The long interview which Jean-Jacques Aillagon, president of the Domaine de Versailles, granted us here gives us cause to be cautiously optimistic. We of course need to wait and see if his intentions are carried out. In any case, we must admit that, on several issues, his solutions are very close to those we had put forth in our article Versailles or Versailles-land (on La Tribune de l’Art, in French).
Concerning reconstitutions, Jean-Jacques Aillagon remains, it is true, ambiguous. Although he said that “he opposes them on principle”, he qualifies this opinion by saying that he thinks “a reconstitution [can] be at times useful in understanding a monument”. Special notice should be made of these two emphatic statements : “at Versailles, there is a collage of centuries to deal with” and “there is no need to return to a supposedly ideal and perfect condition [nor] to reconstitute a building’s different states when they have disappeared and there is no existing element on which to base [this reconstitution]”. This opinion might not please the chief architects of the domain as it has constituted their main occupation over the last few years. The President of Versailles also recognizes that, in the case of the most important restorations, it is essential to gather all possible opinions by creating a scientific commission of specialists, which has not been the case until now except for the Hall of Mirrors. We hope that he will call on such a commission for the restoration of the Bosquet de la Reine (the Queen’s Grove) for which the outcome seems to be in question ; although Jean-Jacques Aillagon has spoken out clearly against a reconstruction of the Labyrinth, an evocation with plants only or the design of a contemporary garden should not mean the destruction of the current arbour.
In the article quoted above, we wrote : “it looks like the statuary in the park at Versailles may continue to deteriorate for a long time.” Things did indeed seem grim for these statues which have suffered from the elements for so many years. However, the creation of a stone museum for the statues in the gardens, which Pierre Arizzoli-Clémentel, the chief curator, had told us about but which is firmly opposed by Pierre-André Lablaude, chief architect for the gardens, now seems to be a sure thing. Several marbles, including the Bains d’Apollon, have been brought under shelter since the beginning of the year and will soon be replaced by casts (see article). Jean-Jacques Aillagon says he is for continuing this practice of bringing inside the most important and the most threatened statues. We heartily approve his decision. Other encouraging signs include the fact that the visit of the chapel, a source of deterioration, is no longer systematic, that the Bassin de Neptune will be cleared of the bleachers which mar its appearance in 2011, that the grounds of the park have also become a concern for the public establishment and that the Museum of French history will finally be honored as announced in the press conference last year (see article).

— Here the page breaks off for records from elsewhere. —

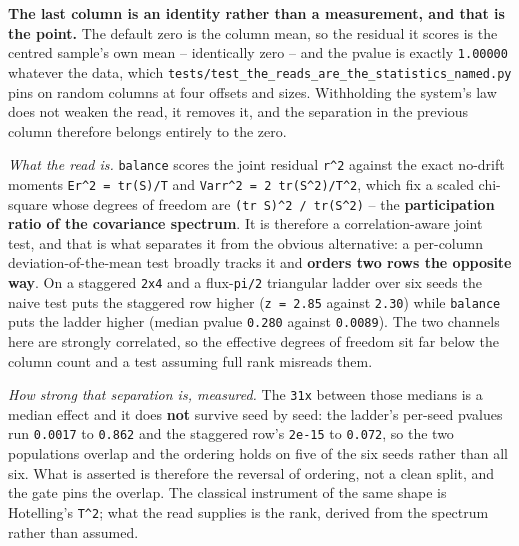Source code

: \documentclass[10pt,letterpaper,twocolumn]{article}
\begin{document}
\textbf{The last column is an identity rather than a measurement, and that is the point.} The default
zero is the column mean, so the residual it scores is the centred sample's own mean -- identically
zero -- and the pvalue is exactly \texttt{1.\allowbreak{}00000} whatever the data, which
\texttt{tests/\allowbreak{}test\_\allowbreak{}the\_\allowbreak{}reads\_\allowbreak{}are\_\allowbreak{}the\_\allowbreak{}statistics\_\allowbreak{}named.\allowbreak{}py} pins on random columns at four offsets and
sizes. Withholding the system's law does not weaken the read, it
removes it, and the separation in the previous column therefore belongs entirely to the zero.

\emph{What the read is.} \texttt{balance} scores the joint residual \texttt{\textbar{}\allowbreak{}\textbar{}\allowbreak{}r\textbar{}\allowbreak{}\textbar{}\allowbreak{}\^{}2} against the
exact no-drift moments \texttt{E\textbar{}\allowbreak{}\textbar{}\allowbreak{}r\textbar{}\allowbreak{}\textbar{}\allowbreak{}\^{}2\ =\allowbreak{}\ tr(\allowbreak{}S)\allowbreak{}/\allowbreak{}T} and \texttt{Var\textbar{}\allowbreak{}\textbar{}\allowbreak{}r\textbar{}\allowbreak{}\textbar{}\allowbreak{}\^{}2\ =\allowbreak{}\ 2\ tr(\allowbreak{}S\^{}2)\allowbreak{}/\allowbreak{}T\^{}2}, which fix a scaled
chi-square whose degrees of freedom are \texttt{(\allowbreak{}tr\ S)\allowbreak{}\^{}2\ /\allowbreak{}\ tr(\allowbreak{}S\^{}2)\allowbreak{}} -- the \textbf{participation ratio of the
covariance spectrum}. It is therefore a correlation-aware joint test, and that is what separates
it from the obvious alternative: a per-column deviation-of-the-mean test broadly tracks it and
\textbf{orders two rows the opposite way}. On a staggered \texttt{2x4} and a flux-\texttt{pi/\allowbreak{}2} triangular ladder over
six seeds the naive test puts the staggered row higher (\texttt{z\ =\allowbreak{}\ 2.\allowbreak{}85} against \texttt{2.\allowbreak{}30}) while \texttt{balance}
puts the ladder higher (median pvalue \texttt{0.\allowbreak{}280} against \texttt{0.\allowbreak{}0089}). The two channels here are strongly
correlated, so the effective degrees of freedom sit far below the column count and a test assuming
full rank misreads them.

\emph{How strong that separation is, measured.} The \texttt{31x} between those medians is a median effect and
it does \textbf{not} survive seed by seed: the ladder's per-seed pvalues run \texttt{0.\allowbreak{}0017} to \texttt{0.\allowbreak{}862} and the
staggered row's \texttt{2e-{}\allowbreak{}15} to \texttt{0.\allowbreak{}072}, so the two populations overlap and the ordering holds on five of
the six seeds rather than all six. What is asserted is therefore the reversal of ordering, not a
clean split, and the gate pins the overlap. The classical instrument of the same shape is
Hotelling's \texttt{T\^{}2}; what the read supplies is the rank, derived from the spectrum rather than
assumed.
\end{document}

Together, all these steps lead us to hope that Versailles will once again find the right tone.
Jean-Jacques Aillagon has been adamant in stating that : “our first duty to Versailles is to take care of the heritage for which we are responsible” and that he “would like more funding for general upkeep which is often neglected.” These statements simply reflect a good deal of common sense of course but, given the times, they are nonetheless heartening.